* **INSTRUCTIONS TO FOLLOW**: Give the entries again, exactly as they stand.

Excerpts from a dataset
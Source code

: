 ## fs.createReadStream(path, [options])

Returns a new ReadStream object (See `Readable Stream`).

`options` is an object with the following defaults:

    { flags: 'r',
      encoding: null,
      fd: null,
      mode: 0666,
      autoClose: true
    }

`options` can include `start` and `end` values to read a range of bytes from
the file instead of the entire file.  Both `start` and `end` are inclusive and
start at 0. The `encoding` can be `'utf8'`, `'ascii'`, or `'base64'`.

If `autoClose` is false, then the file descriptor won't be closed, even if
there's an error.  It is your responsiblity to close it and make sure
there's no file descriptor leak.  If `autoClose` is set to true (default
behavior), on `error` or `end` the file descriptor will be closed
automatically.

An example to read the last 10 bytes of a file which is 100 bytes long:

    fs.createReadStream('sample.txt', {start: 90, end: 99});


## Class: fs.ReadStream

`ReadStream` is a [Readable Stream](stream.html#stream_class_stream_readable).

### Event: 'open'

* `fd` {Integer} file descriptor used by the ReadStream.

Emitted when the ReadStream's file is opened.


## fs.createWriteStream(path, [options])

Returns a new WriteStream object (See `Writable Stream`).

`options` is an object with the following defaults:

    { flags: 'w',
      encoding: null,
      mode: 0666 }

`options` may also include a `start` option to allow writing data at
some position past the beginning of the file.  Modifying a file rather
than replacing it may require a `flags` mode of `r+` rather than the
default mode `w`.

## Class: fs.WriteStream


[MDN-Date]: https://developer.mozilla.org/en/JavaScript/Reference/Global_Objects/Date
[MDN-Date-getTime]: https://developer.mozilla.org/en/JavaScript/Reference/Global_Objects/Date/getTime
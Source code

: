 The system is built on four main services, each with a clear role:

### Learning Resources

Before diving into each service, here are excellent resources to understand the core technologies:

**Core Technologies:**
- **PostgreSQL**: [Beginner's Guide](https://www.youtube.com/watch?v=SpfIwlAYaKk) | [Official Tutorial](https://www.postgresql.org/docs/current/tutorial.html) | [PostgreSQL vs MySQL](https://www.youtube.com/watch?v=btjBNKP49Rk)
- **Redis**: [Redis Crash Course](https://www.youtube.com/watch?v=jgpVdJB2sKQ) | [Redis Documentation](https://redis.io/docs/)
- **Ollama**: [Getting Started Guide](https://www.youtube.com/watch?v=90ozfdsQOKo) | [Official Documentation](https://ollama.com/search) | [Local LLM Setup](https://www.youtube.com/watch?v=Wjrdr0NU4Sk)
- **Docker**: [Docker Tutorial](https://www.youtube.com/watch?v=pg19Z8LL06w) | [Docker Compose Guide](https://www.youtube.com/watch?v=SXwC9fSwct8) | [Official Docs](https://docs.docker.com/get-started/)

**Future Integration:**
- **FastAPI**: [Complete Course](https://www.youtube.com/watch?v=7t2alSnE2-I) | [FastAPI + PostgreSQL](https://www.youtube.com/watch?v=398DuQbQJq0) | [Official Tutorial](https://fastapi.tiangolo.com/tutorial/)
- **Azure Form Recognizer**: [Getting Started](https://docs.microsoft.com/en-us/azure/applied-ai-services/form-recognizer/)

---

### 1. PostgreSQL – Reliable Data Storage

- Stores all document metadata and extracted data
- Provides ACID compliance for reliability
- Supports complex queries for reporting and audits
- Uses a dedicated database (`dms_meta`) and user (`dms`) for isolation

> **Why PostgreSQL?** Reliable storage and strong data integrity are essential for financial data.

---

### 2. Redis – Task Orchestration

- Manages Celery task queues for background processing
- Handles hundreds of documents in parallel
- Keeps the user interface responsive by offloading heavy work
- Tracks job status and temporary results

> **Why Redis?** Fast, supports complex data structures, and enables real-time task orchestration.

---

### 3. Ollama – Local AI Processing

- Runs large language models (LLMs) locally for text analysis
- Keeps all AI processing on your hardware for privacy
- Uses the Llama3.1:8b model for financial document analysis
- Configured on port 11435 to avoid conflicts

* **REPLY TO THE EXERCISE**:
Source code

: ## fs.createReadStream(path, [options])

Returns a new ReadStream object (See `Readable Stream`).

`options` is an object with the following defaults:

    { flags: 'r',
      encoding: null,
      fd: null,
      mode: 0666,
      autoClose: true
    }

`options` can include `start` and `end` values to read a range of bytes from
the file instead of the entire file.  Both `start` and `end` are inclusive and
start at 0. The `encoding` can be `'utf8'`, `'ascii'`, or `'base64'`.

If `autoClose` is false, then the file descriptor won't be closed, even if
there's an error.  It is your responsiblity to close it and make sure
there's no file descriptor leak.  If `autoClose` is set to true (default
behavior), on `error` or `end` the file descriptor will be closed
automatically.

An example to read the last 10 bytes of a file which is 100 bytes long:

    fs.createReadStream('sample.txt', {start: 90, end: 99});


## Class: fs.ReadStream

`ReadStream` is a [Readable Stream](stream.html#stream_class_stream_readable).

### Event: 'open'

* `fd` {Integer} file descriptor used by the ReadStream.

Emitted when the ReadStream's file is opened.


## fs.createWriteStream(path, [options])

Returns a new WriteStream object (See `Writable Stream`).

`options` is an object with the following defaults:

    { flags: 'w',
      encoding: null,
      mode: 0666 }

`options` may also include a `start` option to allow writing data at
some position past the beginning of the file.  Modifying a file rather
than replacing it may require a `flags` mode of `r+` rather than the
default mode `w`.

## Class: fs.WriteStream


[MDN-Date]: https://developer.mozilla.org/en/JavaScript/Reference/Global_Objects/Date
[MDN-Date-getTime]: https://developer.mozilla.org/en/JavaScript/Reference/Global_Objects/Date/getTime
Source code

: The system is built on four main services, each with a clear role:

### Learning Resources

Before diving into each service, here are excellent resources to understand the core technologies:

**Core Technologies:**
- **PostgreSQL**: [Beginner's Guide](https://www.youtube.com/watch?v=SpfIwlAYaKk) | [Official Tutorial](https://www.postgresql.org/docs/current/tutorial.html) | [PostgreSQL vs MySQL](https://www.youtube.com/watch?v=btjBNKP49Rk)
- **Redis**: [Redis Crash Course](https://www.youtube.com/watch?v=jgpVdJB2sKQ) | [Redis Documentation](https://redis.io/docs/)
- **Ollama**: [Getting Started Guide](https://www.youtube.com/watch?v=90ozfdsQOKo) | [Official Documentation](https://ollama.com/search) | [Local LLM Setup](https://www.youtube.com/watch?v=Wjrdr0NU4Sk)
- **Docker**: [Docker Tutorial](https://www.youtube.com/watch?v=pg19Z8LL06w) | [Docker Compose Guide](https://www.youtube.com/watch?v=SXwC9fSwct8) | [Official Docs](https://docs.docker.com/get-started/)

**Future Integration:**
- **FastAPI**: [Complete Course](https://www.youtube.com/watch?v=7t2alSnE2-I) | [FastAPI + PostgreSQL](https://www.youtube.com/watch?v=398DuQbQJq0) | [Official Tutorial](https://fastapi.tiangolo.com/tutorial/)
- **Azure Form Recognizer**: [Getting Started](https://docs.microsoft.com/en-us/azure/applied-ai-services/form-recognizer/)

---

### 1. PostgreSQL – Reliable Data Storage

- Stores all document metadata and extracted data
- Provides ACID compliance for reliability
- Supports complex queries for reporting and audits
- Uses a dedicated database (`dms_meta`) and user (`dms`) for isolation

> **Why PostgreSQL?** Reliable storage and strong data integrity are essential for financial data.

---

### 2. Redis – Task Orchestration

- Manages Celery task queues for background processing
- Handles hundreds of documents in parallel
- Keeps the user interface responsive by offloading heavy work
- Tracks job status and temporary results

> **Why Redis?** Fast, supports complex data structures, and enables real-time task orchestration.

---

### 3. Ollama – Local AI Processing

- Runs large language models (LLMs) locally for text analysis
- Keeps all AI processing on your hardware for privacy
- Uses the Llama3.1:8b model for financial document analysis
- Configured on port 11435 to avoid conflicts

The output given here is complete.